• Problem to work on: Copy out exactly the stretch below, from the line with "- **Address:** Ernakulam" through the line with "- [Process](#process)", both included; the pictures stay out.

___ Provided material

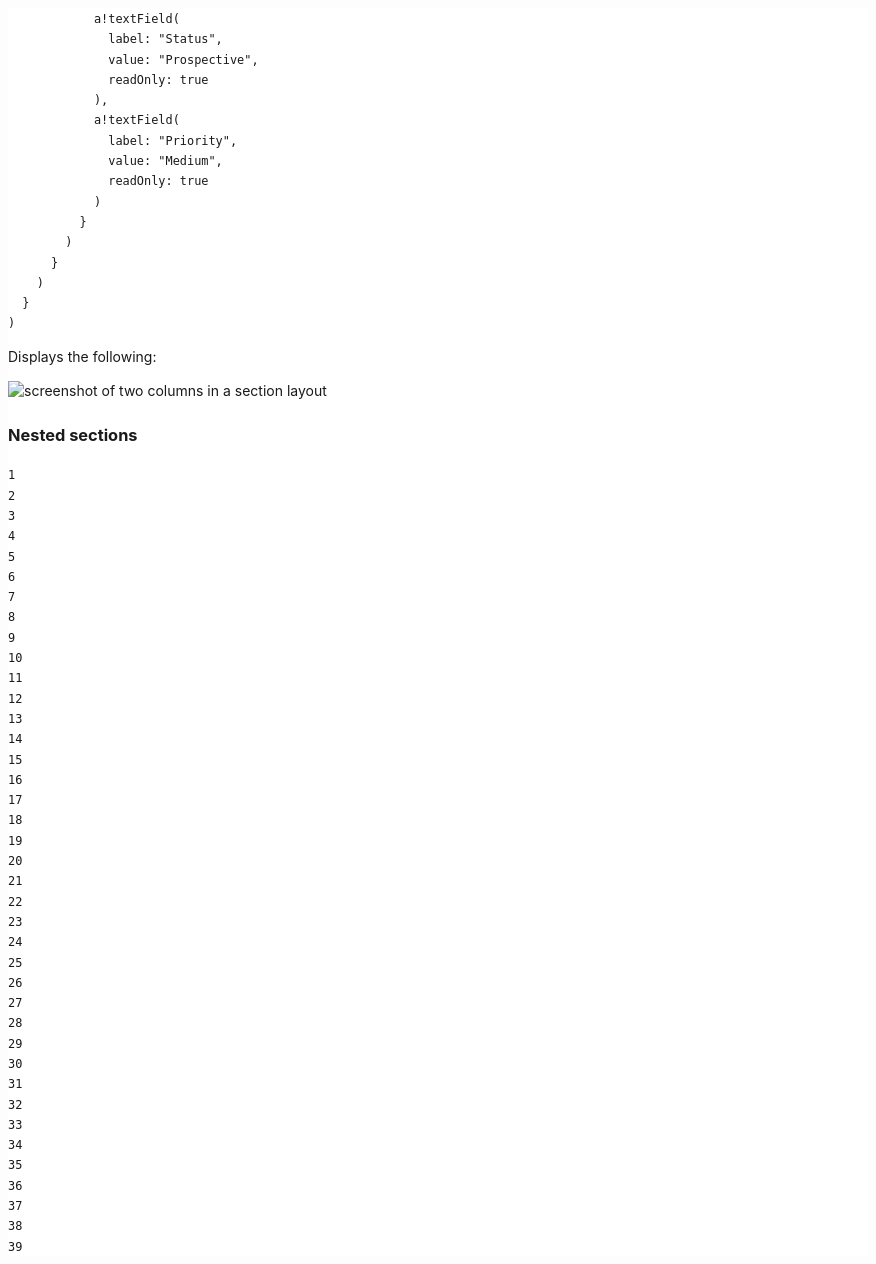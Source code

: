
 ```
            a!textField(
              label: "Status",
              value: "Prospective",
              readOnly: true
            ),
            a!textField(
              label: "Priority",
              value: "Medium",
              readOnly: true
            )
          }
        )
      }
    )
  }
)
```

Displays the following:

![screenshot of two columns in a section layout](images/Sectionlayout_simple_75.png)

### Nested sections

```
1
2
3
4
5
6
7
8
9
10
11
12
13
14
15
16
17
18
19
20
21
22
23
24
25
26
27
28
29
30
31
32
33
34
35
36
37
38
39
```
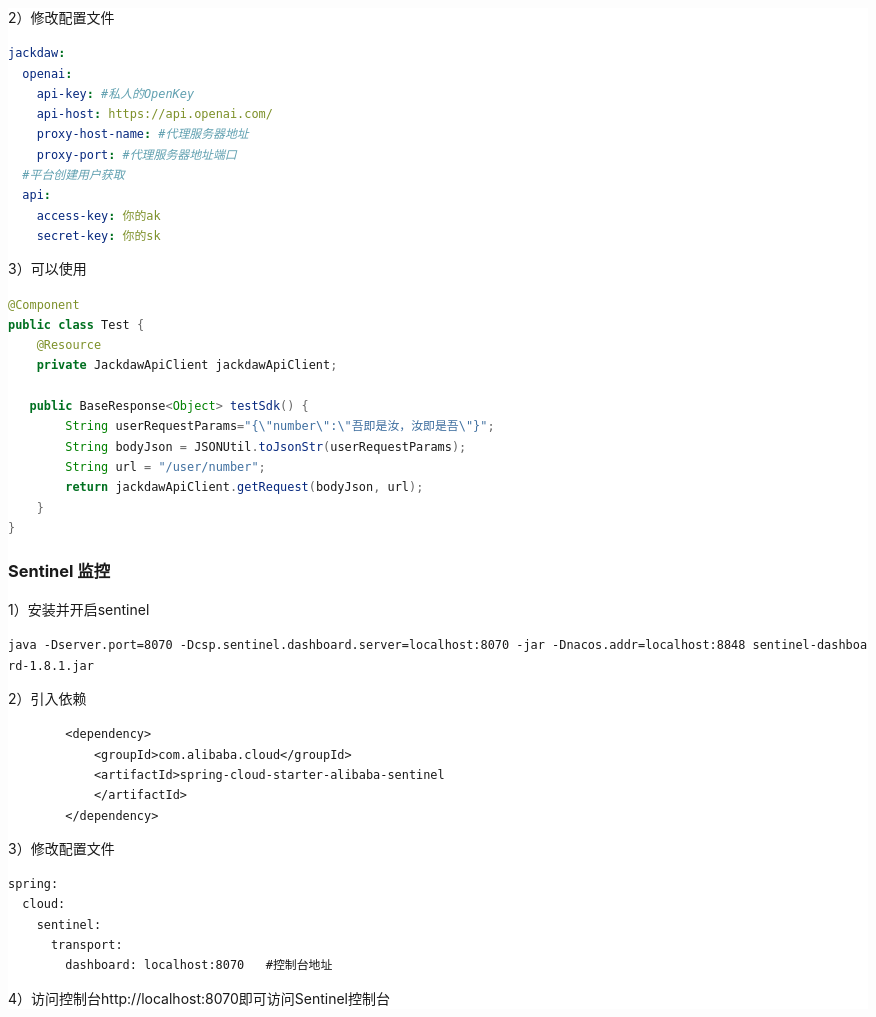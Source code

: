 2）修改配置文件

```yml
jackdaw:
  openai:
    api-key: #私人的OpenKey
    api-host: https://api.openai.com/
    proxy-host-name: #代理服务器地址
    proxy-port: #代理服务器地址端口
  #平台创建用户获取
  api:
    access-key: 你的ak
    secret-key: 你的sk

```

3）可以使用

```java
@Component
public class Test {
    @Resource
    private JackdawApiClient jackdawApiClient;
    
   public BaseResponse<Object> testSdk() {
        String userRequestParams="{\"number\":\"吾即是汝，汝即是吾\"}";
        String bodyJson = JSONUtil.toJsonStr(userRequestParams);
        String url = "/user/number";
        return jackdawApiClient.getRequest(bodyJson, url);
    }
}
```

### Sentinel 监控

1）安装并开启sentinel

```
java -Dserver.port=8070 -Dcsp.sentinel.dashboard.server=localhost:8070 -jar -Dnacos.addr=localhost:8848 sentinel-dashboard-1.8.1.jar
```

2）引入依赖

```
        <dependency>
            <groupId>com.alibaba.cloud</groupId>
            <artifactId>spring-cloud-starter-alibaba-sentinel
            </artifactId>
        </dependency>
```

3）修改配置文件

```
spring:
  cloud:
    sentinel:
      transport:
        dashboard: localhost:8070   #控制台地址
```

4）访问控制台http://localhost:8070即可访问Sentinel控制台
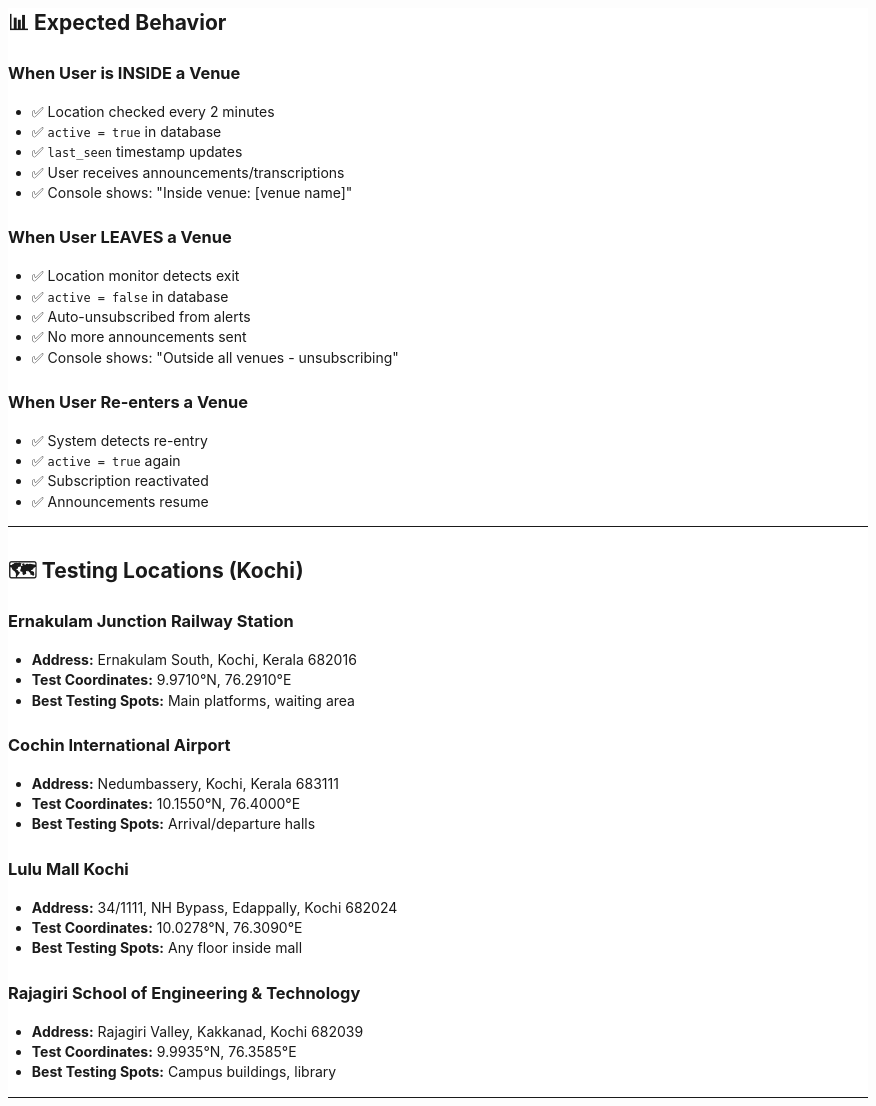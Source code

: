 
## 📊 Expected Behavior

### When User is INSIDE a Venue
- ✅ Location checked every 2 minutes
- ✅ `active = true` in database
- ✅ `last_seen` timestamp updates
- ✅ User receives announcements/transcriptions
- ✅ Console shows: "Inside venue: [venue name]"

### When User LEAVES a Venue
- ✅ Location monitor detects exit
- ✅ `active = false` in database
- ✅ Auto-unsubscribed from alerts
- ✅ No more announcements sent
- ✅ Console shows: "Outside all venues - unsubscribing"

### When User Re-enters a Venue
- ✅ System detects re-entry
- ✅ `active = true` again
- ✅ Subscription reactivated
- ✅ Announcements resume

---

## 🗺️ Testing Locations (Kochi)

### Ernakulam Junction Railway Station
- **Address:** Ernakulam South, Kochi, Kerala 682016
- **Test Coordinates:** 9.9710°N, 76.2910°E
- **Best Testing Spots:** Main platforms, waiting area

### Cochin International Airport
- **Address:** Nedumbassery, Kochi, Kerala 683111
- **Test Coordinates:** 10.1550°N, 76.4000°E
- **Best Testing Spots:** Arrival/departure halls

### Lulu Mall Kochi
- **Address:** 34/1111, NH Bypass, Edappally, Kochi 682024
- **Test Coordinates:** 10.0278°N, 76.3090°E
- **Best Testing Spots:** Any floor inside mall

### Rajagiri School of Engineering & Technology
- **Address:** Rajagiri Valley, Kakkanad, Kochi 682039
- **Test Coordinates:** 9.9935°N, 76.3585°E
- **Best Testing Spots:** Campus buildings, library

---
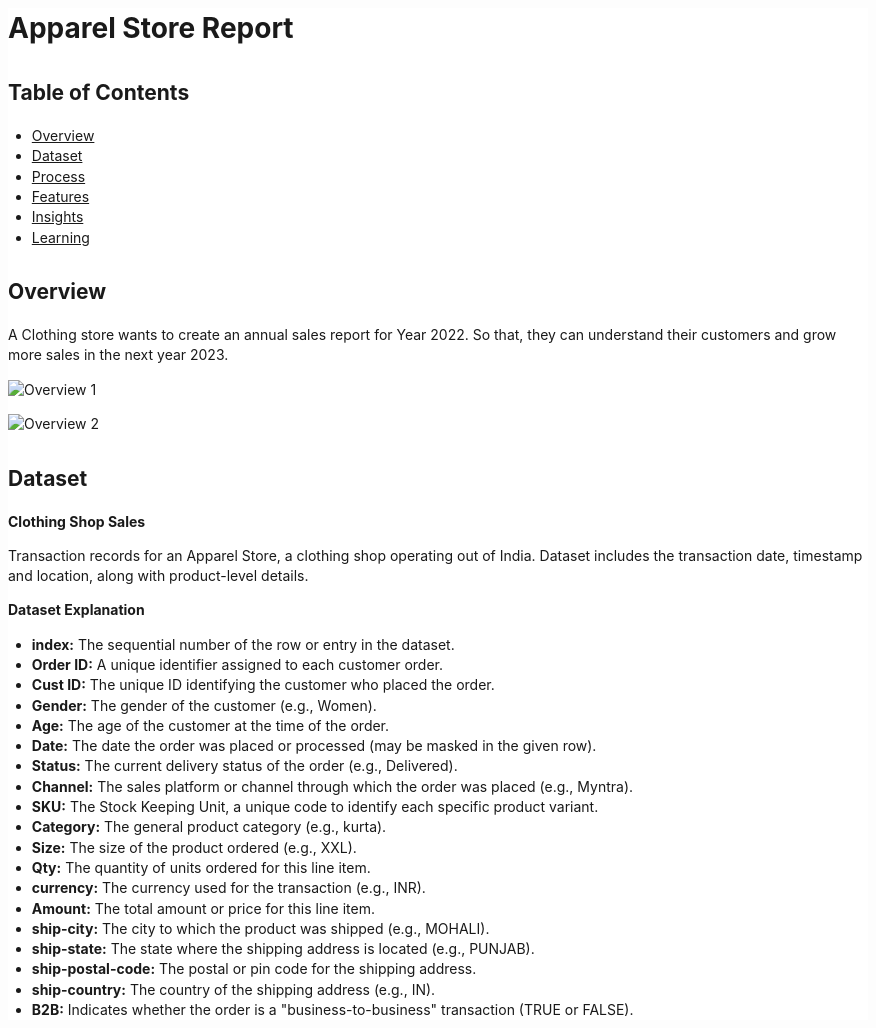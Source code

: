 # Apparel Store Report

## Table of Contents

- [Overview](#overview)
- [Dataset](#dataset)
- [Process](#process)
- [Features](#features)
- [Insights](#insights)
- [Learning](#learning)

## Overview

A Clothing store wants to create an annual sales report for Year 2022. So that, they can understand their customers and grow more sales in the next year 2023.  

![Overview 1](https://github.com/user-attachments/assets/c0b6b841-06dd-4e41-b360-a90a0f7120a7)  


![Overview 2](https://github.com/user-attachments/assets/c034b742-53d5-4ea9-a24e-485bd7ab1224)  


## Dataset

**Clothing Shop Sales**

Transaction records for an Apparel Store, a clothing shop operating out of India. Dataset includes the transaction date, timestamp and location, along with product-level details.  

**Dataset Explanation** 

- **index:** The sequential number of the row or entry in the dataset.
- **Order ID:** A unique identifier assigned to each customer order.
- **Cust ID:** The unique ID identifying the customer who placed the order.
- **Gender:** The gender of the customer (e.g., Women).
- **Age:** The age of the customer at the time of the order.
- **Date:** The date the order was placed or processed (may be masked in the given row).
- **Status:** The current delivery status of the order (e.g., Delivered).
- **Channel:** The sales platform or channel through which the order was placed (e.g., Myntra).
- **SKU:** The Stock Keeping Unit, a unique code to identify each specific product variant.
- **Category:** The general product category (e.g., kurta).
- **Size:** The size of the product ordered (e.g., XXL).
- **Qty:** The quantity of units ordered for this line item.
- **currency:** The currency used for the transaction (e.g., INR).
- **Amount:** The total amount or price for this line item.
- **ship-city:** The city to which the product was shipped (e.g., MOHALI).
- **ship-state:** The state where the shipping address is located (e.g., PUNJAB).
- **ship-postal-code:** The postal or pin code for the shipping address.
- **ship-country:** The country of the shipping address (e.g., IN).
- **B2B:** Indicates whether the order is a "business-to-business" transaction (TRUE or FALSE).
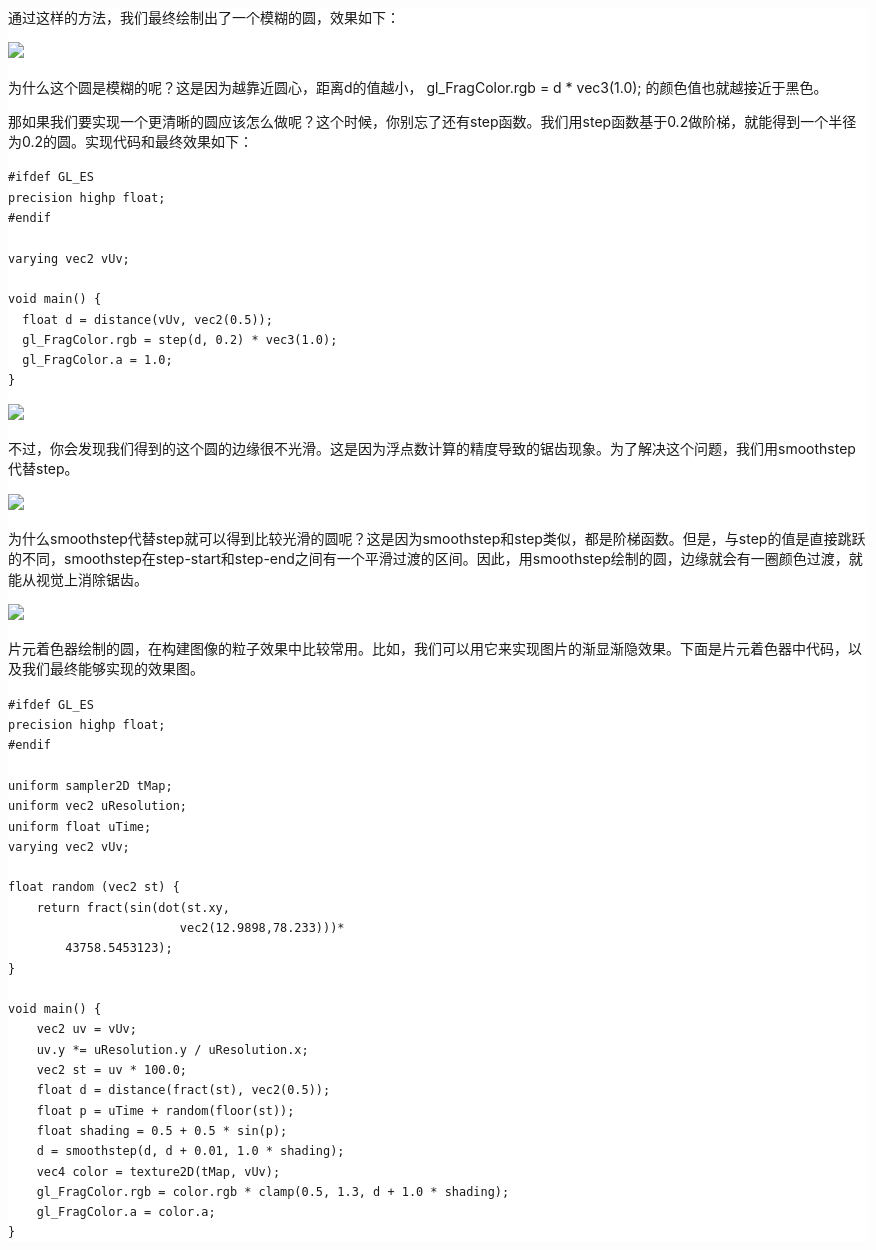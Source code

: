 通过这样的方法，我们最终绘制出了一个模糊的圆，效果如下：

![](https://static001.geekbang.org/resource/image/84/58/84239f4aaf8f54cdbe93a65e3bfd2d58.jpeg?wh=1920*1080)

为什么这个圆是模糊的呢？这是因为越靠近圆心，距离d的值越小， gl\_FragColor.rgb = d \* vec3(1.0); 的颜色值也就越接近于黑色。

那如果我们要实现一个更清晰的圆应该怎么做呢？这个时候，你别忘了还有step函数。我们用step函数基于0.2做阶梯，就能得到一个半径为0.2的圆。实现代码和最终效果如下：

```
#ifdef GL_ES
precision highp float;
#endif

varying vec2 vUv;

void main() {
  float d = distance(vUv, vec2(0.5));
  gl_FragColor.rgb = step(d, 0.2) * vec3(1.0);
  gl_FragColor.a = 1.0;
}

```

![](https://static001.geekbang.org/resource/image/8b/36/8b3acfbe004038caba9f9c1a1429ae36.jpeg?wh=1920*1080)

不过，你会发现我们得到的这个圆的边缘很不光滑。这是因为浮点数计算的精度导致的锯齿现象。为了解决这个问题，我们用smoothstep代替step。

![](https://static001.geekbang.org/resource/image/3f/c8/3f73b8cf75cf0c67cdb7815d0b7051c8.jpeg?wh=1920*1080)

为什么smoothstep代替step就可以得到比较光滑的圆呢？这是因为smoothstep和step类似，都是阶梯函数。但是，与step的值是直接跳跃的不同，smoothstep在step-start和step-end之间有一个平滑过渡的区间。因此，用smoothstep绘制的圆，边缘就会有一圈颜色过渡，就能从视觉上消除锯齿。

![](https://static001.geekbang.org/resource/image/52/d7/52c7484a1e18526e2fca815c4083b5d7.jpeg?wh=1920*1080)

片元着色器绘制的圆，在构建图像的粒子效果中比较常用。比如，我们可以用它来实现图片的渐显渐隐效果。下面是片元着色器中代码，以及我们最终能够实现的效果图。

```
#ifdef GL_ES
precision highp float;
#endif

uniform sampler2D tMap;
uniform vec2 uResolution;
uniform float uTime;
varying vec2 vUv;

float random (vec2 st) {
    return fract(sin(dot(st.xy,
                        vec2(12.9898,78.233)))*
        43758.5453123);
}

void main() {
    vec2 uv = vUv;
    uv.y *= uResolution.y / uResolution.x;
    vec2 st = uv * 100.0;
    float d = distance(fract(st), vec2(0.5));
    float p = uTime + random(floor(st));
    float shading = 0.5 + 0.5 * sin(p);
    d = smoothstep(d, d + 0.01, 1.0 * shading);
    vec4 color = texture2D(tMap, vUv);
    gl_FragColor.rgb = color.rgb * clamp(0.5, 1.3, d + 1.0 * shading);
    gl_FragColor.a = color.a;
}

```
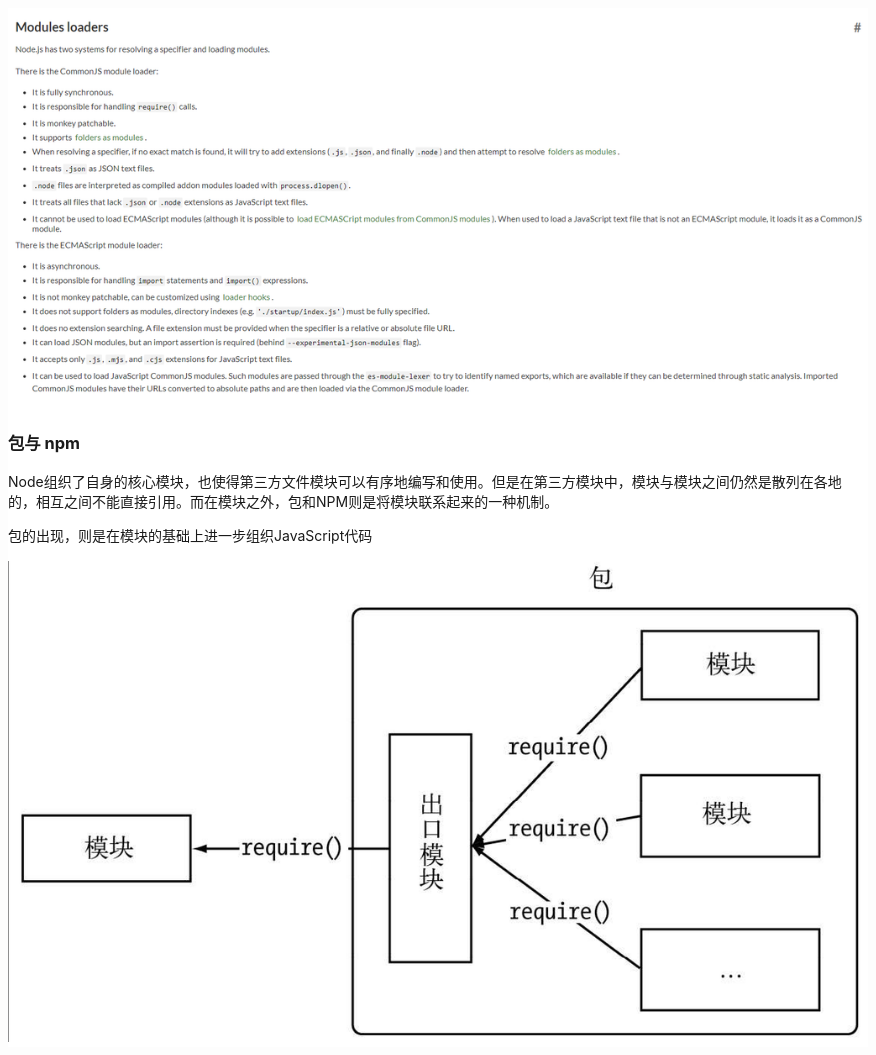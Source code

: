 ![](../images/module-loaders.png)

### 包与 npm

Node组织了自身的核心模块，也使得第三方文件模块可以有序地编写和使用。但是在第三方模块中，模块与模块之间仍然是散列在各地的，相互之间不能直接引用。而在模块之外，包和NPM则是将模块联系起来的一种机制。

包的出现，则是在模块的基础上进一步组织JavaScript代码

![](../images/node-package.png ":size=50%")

______

• Answer space:
- **Address:** Ernakulam South, Kochi, Kerala 682016
- **Test Coordinates:** 9.9710°N, 76.2910°E
- **Best Testing Spots:** Main platforms, waiting area

### Cochin International Airport
- **Address:** Nedumbassery, Kochi, Kerala 683111
- **Test Coordinates:** 10.1550°N, 76.4000°E
- **Best Testing Spots:** Arrival/departure halls

### Lulu Mall Kochi
- **Address:** 34/1111, NH Bypass, Edappally, Kochi 682024
- **Test Coordinates:** 10.0278°N, 76.3090°E
- **Best Testing Spots:** Any floor inside mall

### Rajagiri School of Engineering & Technology
- **Address:** Rajagiri Valley, Kakkanad, Kochi 682039
- **Test Coordinates:** 9.9935°N, 76.3585°E
- **Best Testing Spots:** Campus buildings, library

---
Source code

: # Apparel Store Report

## Table of Contents

- [Overview](#overview)
- [Dataset](#dataset)
- [Process](#process)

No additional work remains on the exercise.